4 anos e alguns “freelas” depois (pois dinheiro não cresce em árvore) e “Dandara”, segundo game do estúdio Long Hat, formado pela dupla em Belo Horizonte (MG), foi lançado para PlayStation 4, Xbox One, PCs, Android, iOS e Switch, com direito a ser um dos primeiros títulos mostrados para a plataforma mais recente da Nintendo.
O trabalho atraiu a produção internacional e apareceu em sites gringos de destaque. E a ideia por trás de “Dandara”? Um game de pulos e ação com direito a Tarsila do Amaral, uma personagem tirada do Brasil colonial e uma ideia nova para os jogos da linhagem do clássico “Super Metroid”.
‘Pula, sai do chão’
“Dandara” é um game do gênero “Metroidvania”, em que o progresso pelas diferentes áreas do mapa do jogo depende da descoberta de novas habilidades. Mas há uma grande diferença em relação aos demais colegas de categoria.
Em “Dandara”, você não consegue andar. A movimentação é feita exclusivamente com pulos do chão para o teto e depois para as paredes, num grande zigue-zague que ganha ares psicodélicos com a ocasional mudança de orientação dentro de algumas salas.
Em entrevista ao G1, Mattos e Brant dizem que essa mecânica surgiu a partir da ideia inicial de criar um game para celulares.
“O objetivo inicial era usar o ‘swipe’ [movimento de arrastar] na tela para pular. Era desenvolver para smartphones porque é mais fácil de publicar”, afirma a dupla.
“Queríamos fazer um game em que você atirasse e se movimentasse com certa liberdade. Nunca gostamos daqueles controles que aparecem em cima da tela em alguns jogos”.
Na mesma época, a equipe contatou a “publisher” sueca Raw Fury, que procurava games independentes para produzir e publicar. “Eles jogaram e gostaram e deram a ideia de usar controles. Daí pintou o Switch e foi dando certo. Nosso objetivo era chegar no videogame”, dizem.
Cultura brasileira, mas sem propaganda
A protagonista do game leva o nome de Dandara por conta de Dandara dos Palmares, heroína que lutou ao lado de Zumbi dos Palmares, no Brasil colonial, contra a escravidão dos negros.
Mattos e Brant contam que a ideia da personagem não é estabelecer uma construção ideológica ou crítica com os temas de sua origem, mas que buscar essa inspiração foi importante para ajudar “Dandara” a tentar fugir das mesmas ideias americanas, japonesas e europeias dos outros jogos.
“Como nosso foco é a mecânica do jogo, é muito difícil contar uma história complexa. Ficamos preocupados em não respeitar o assunto escravidão”, eles dizem.

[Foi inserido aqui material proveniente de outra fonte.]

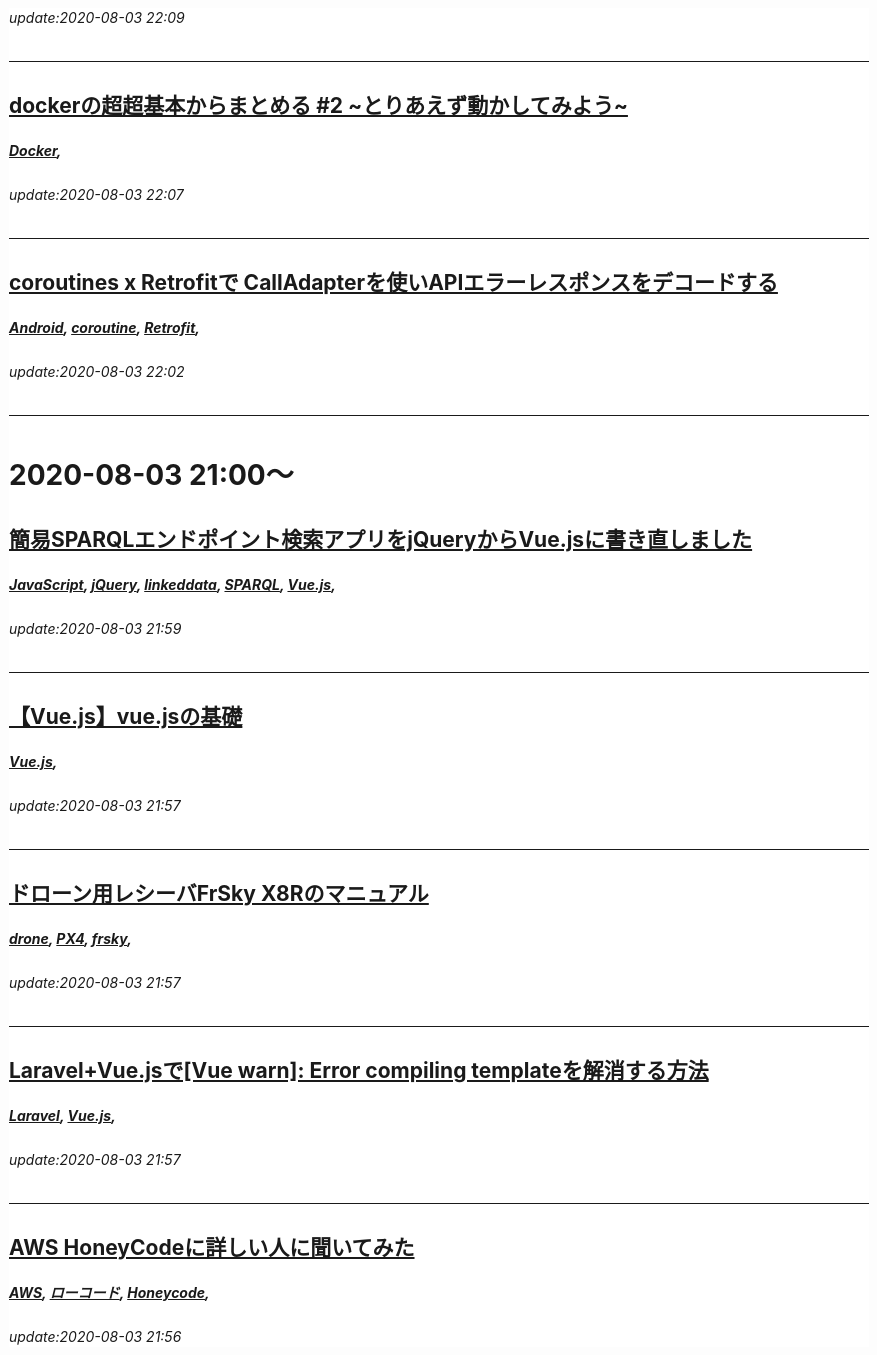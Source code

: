 ###### update:2020-08-03 22:09
---
## [dockerの超超基本からまとめる #2 ~とりあえず動かしてみよう~](https://qiita.com/kyabe02/items/b15518b1a7d41fa61f9d)
##### [Docker](https://qiita.com/tags/Docker), 
###### update:2020-08-03 22:07
---
## [coroutines x Retrofitで CallAdapterを使いAPIエラーレスポンスをデコードする](https://qiita.com/kawapan826/items/2e2169db499def62977e)
##### [Android](https://qiita.com/tags/Android), [coroutine](https://qiita.com/tags/coroutine), [Retrofit](https://qiita.com/tags/Retrofit), 
###### update:2020-08-03 22:02
---




# 2020-08-03 21:00～
## [簡易SPARQLエンドポイント検索アプリをjQueryからVue.jsに書き直しました](https://qiita.com/uedayou/items/73ec167dd2ba5b43a3f5)
##### [JavaScript](https://qiita.com/tags/JavaScript), [jQuery](https://qiita.com/tags/jQuery), [linkeddata](https://qiita.com/tags/linkeddata), [SPARQL](https://qiita.com/tags/SPARQL), [Vue.js](https://qiita.com/tags/Vue.js), 
###### update:2020-08-03 21:59
---
## [【Vue.js】vue.jsの基礎](https://qiita.com/yuta-38/items/6eccdb1ec1ee46c5a42c)
##### [Vue.js](https://qiita.com/tags/Vue.js), 
###### update:2020-08-03 21:57
---
## [ドローン用レシーバFrSky X8Rのマニュアル](https://qiita.com/sakaeda11/items/063b7bb5068d4618e658)
##### [drone](https://qiita.com/tags/drone), [PX4](https://qiita.com/tags/PX4), [frsky](https://qiita.com/tags/frsky), 
###### update:2020-08-03 21:57
---
## [Laravel+Vue.jsで[Vue warn]: Error compiling templateを解消する方法](https://qiita.com/gochimonmon/items/5e77255b9c7a8f276078)
##### [Laravel](https://qiita.com/tags/Laravel), [Vue.js](https://qiita.com/tags/Vue.js), 
###### update:2020-08-03 21:57
---
## [AWS HoneyCodeに詳しい人に聞いてみた](https://qiita.com/auf/items/fbb215359815a0a356bd)
##### [AWS](https://qiita.com/tags/AWS), [ローコード](https://qiita.com/tags/ローコード), [Honeycode](https://qiita.com/tags/Honeycode), 
###### update:2020-08-03 21:56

“O nome do projeto se tornou Dandara porque era uma inspiração legal. Começamos a produzir o design da personagem e a partir daí criamos um mundo fantasioso, misterioso. E ela sobreviveu. Numa história de luta pela liberdade, essa é a mensagem dela. Fez sentido e reforçou o significado do game”, afirma a dupla.

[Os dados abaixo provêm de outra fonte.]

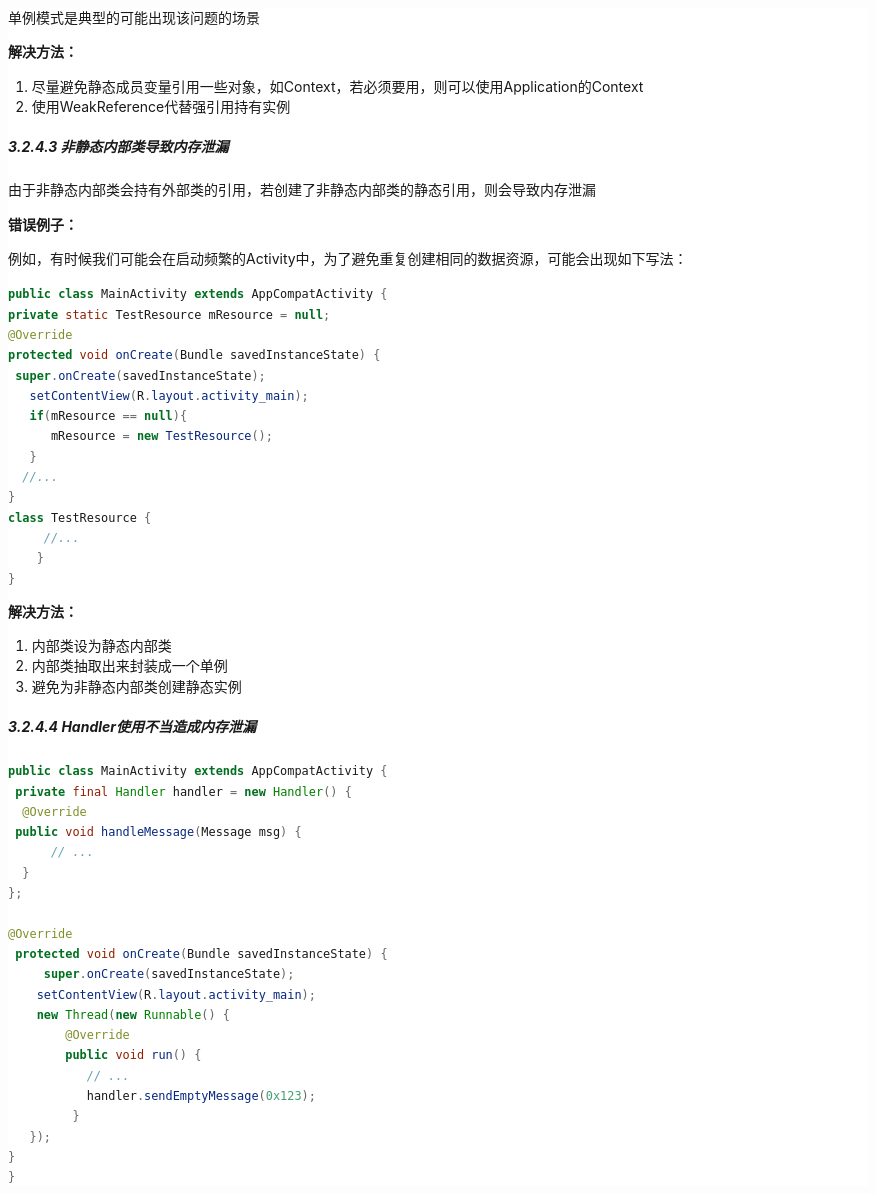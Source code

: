 单例模式是典型的可能出现该问题的场景



**解决方法：**

1. 尽量避免静态成员变量引用一些对象，如Context，若必须要用，则可以使用Application的Context
2. 使用WeakReference代替强引用持有实例



##### 3.2.4.3 非静态内部类导致内存泄漏

由于非静态内部类会持有外部类的引用，若创建了非静态内部类的静态引用，则会导致内存泄漏

**错误例子：**

例如，有时候我们可能会在启动频繁的Activity中，为了避免重复创建相同的数据资源，可能会出现如下写法：

```java
public class MainActivity extends AppCompatActivity {
private static TestResource mResource = null;
@Override
protected void onCreate(Bundle savedInstanceState) {
 super.onCreate(savedInstanceState);
   setContentView(R.layout.activity_main);
   if(mResource == null){
      mResource = new TestResource();
   }
  //...
}
class TestResource {
     //...
    }
}

```

**解决方法：**

1. 内部类设为静态内部类
2. 内部类抽取出来封装成一个单例
3. 避免为非静态内部类创建静态实例

##### 3.2.4.4 Handler使用不当造成内存泄漏

```java
public class MainActivity extends AppCompatActivity {
 private final Handler handler = new Handler() {
  @Override
 public void handleMessage(Message msg) {
      // ...
  }
};

@Override
 protected void onCreate(Bundle savedInstanceState) {
     super.onCreate(savedInstanceState);
    setContentView(R.layout.activity_main);
    new Thread(new Runnable() {
        @Override
        public void run() {
           // ...
           handler.sendEmptyMessage(0x123);
         }
   });
}
}
```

Mas Dandara dos Palmares não é a única pitada de cultura brasileira em “Dandara”. A obra “Abaporu”, de Tarsila do Amaral, aparece viva dentro do jogo como a pintora Tarsila, que desbloqueia uma das habilidades de Dandara.

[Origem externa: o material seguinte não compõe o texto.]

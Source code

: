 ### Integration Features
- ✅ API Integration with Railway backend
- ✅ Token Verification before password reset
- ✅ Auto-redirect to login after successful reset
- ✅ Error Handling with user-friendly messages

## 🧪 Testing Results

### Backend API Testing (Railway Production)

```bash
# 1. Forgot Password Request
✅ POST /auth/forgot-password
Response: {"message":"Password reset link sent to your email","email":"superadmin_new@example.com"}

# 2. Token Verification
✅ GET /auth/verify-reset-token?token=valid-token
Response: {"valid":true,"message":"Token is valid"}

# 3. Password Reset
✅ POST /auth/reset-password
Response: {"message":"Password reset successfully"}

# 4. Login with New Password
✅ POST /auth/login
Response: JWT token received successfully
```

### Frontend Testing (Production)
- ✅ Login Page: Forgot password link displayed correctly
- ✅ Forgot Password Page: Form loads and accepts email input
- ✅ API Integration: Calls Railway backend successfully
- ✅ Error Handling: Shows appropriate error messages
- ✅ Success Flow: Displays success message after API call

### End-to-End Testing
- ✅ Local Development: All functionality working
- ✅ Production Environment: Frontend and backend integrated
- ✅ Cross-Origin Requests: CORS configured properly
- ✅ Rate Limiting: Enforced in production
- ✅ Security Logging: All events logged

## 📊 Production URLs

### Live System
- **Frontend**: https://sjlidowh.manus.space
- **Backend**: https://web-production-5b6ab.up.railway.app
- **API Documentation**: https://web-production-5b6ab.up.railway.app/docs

“Nunca tivemos a intenção de fazer propaganda da cultura brasileira. O que fizemos foi procurar inspiração no que a gente vê”, diz a dupla. “Mas acreditamos que fazer algo inspirado em nós mesmos vai criar um diferencial num cenário cheio de mesmices. É uma das formas de você ser criativo sendo influenciado pela própria cultura”.
“Mas é importante pro mercado brasileiro criar um estranhismo ao recriar do zero as nossas ideias e fazer jogos que tenham a nossa cara. Isso aumenta a possibilidade do jogador se identificar e perceber o que outros brasileiros já fizeram”.